Gabon : la hausse du pétrole mondial ne booste pas encore les revenus de l’État

Le secteur pétrolier mondial montre des signes de reprise en juin, avec une production de l’Organisation des pays exportateurs de pétrole (OPEP) s’élevant à 19,43 millions de barils par jour. Cette progression de 3,3 millions de barils par rapport à mai marque un rebond significatif, notamment grâce à la reprise des exportations iraniennes après la levée des sanctions américaines. Pourtant, cette dynamique n’a pas d’impact immédiat sur les finances publiques du Gabon, un pays dont les recettes dépendent principalement des cours du brut plutôt que des volumes échangés.

Le sursaut observé s’explique davantage par un rattrapage post-crise que par une demande accrue. L’OPEP+ a d’ailleurs ajusté à la hausse ses objectifs de production pour août, ce qui a exercé une pression à la baisse sur les prix. Cette situation est aggravée par une production record aux États-Unis, dépassant les 14 millions de barils quotidiens. Dans ce contexte, les petits producteurs comme le Gabon peinent à tirer profit d’un marché en rééquilibrage par le bas.

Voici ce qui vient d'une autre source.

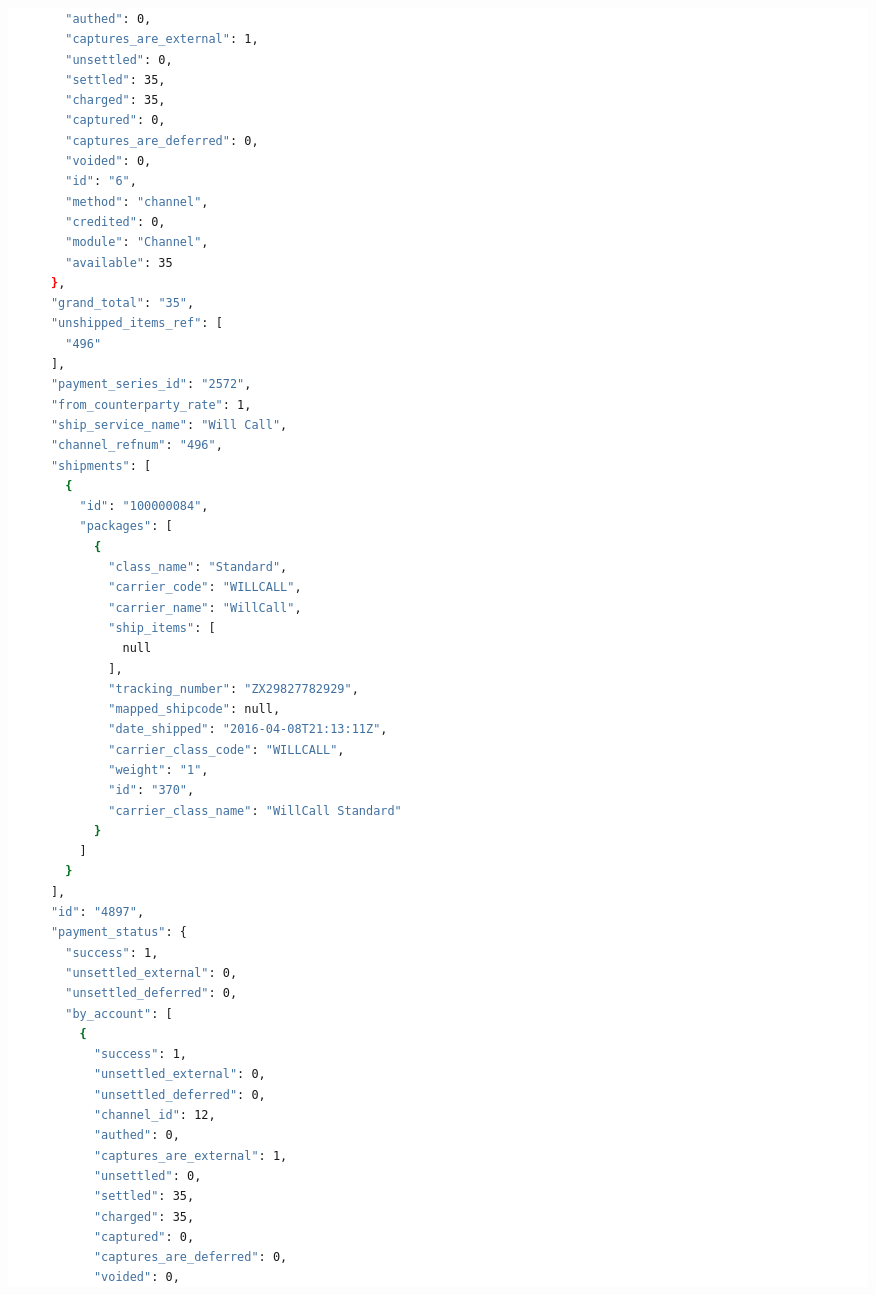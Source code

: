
 ```bash
        "authed": 0,
        "captures_are_external": 1,
        "unsettled": 0,
        "settled": 35,
        "charged": 35,
        "captured": 0,
        "captures_are_deferred": 0,
        "voided": 0,
        "id": "6",
        "method": "channel",
        "credited": 0,
        "module": "Channel",
        "available": 35
      },
      "grand_total": "35",
      "unshipped_items_ref": [
        "496"
      ],
      "payment_series_id": "2572",
      "from_counterparty_rate": 1,
      "ship_service_name": "Will Call",
      "channel_refnum": "496",
      "shipments": [
        {
          "id": "100000084",
          "packages": [
            {
              "class_name": "Standard",
              "carrier_code": "WILLCALL",
              "carrier_name": "WillCall",
              "ship_items": [
                null
              ],
              "tracking_number": "ZX29827782929",
              "mapped_shipcode": null,
              "date_shipped": "2016-04-08T21:13:11Z",
              "carrier_class_code": "WILLCALL",
              "weight": "1",
              "id": "370",
              "carrier_class_name": "WillCall Standard"
            }
          ]
        }
      ],
      "id": "4897",
      "payment_status": {
        "success": 1,
        "unsettled_external": 0,
        "unsettled_deferred": 0,
        "by_account": [
          {
            "success": 1,
            "unsettled_external": 0,
            "unsettled_deferred": 0,
            "channel_id": 12,
            "authed": 0,
            "captures_are_external": 1,
            "unsettled": 0,
            "settled": 35,
            "charged": 35,
            "captured": 0,
            "captures_are_deferred": 0,
            "voided": 0,
```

Le Gabon traverse une période budgétaire particulièrement difficile. Le collectif budgétaire pour 2026 a déjà réduit les dépenses prévues, passant de 6 358,9 à 5 495,2 milliards de francs CFA, en tablant sur des hypothèses de prix du pétrole prudentes. Les recettes pétrolières du pays ont chuté de 35 % entre 2023 et 2026, une tendance structurelle liée à la baisse des prix du brut gabonais et à la diminution des volumes produits ces dernières années. Ces contraintes budgétaires limitaient déjà les marges de manœuvre avant cette nouvelle pression sur les cours.

Pour contrer cette situation, Libreville mise sur une stratégie axée sur l’augmentation des volumes plutôt que sur une remontée hypothétique des prix. Le champ de Ngongui, mis en service en avril, ajoute 10 000 barils par jour à la production nationale, portant le site à plus de 60 000 barils quotidiens. Parallèlement, Assala Gabon, filiale de Gabon Oil Company, prévoit une hausse de 22 % de sa production grâce au développement du champ Grand N’Gongui.

Cette orientation s’inscrit dans une logique de souveraineté énergétique renforcée depuis le rachat d’Assala Energy et l’acquisition des actifs de Tullow Oil. L’objectif est clair : produire davantage sous contrôle national pour capter une part plus importante de la valeur générée par chaque baril. Dans un contexte de prix bas, cette stratégie de volume devient moins facultative qu’elle ne l’était il y a un an. Les prochains indicateurs à suivre seront la conjoncture économique publiée par la DGEPF, les cours du pétrole gabonais rapportés par la BEAC, ainsi que l’avancement réel des projets Ngongui et Grand N’Gongui.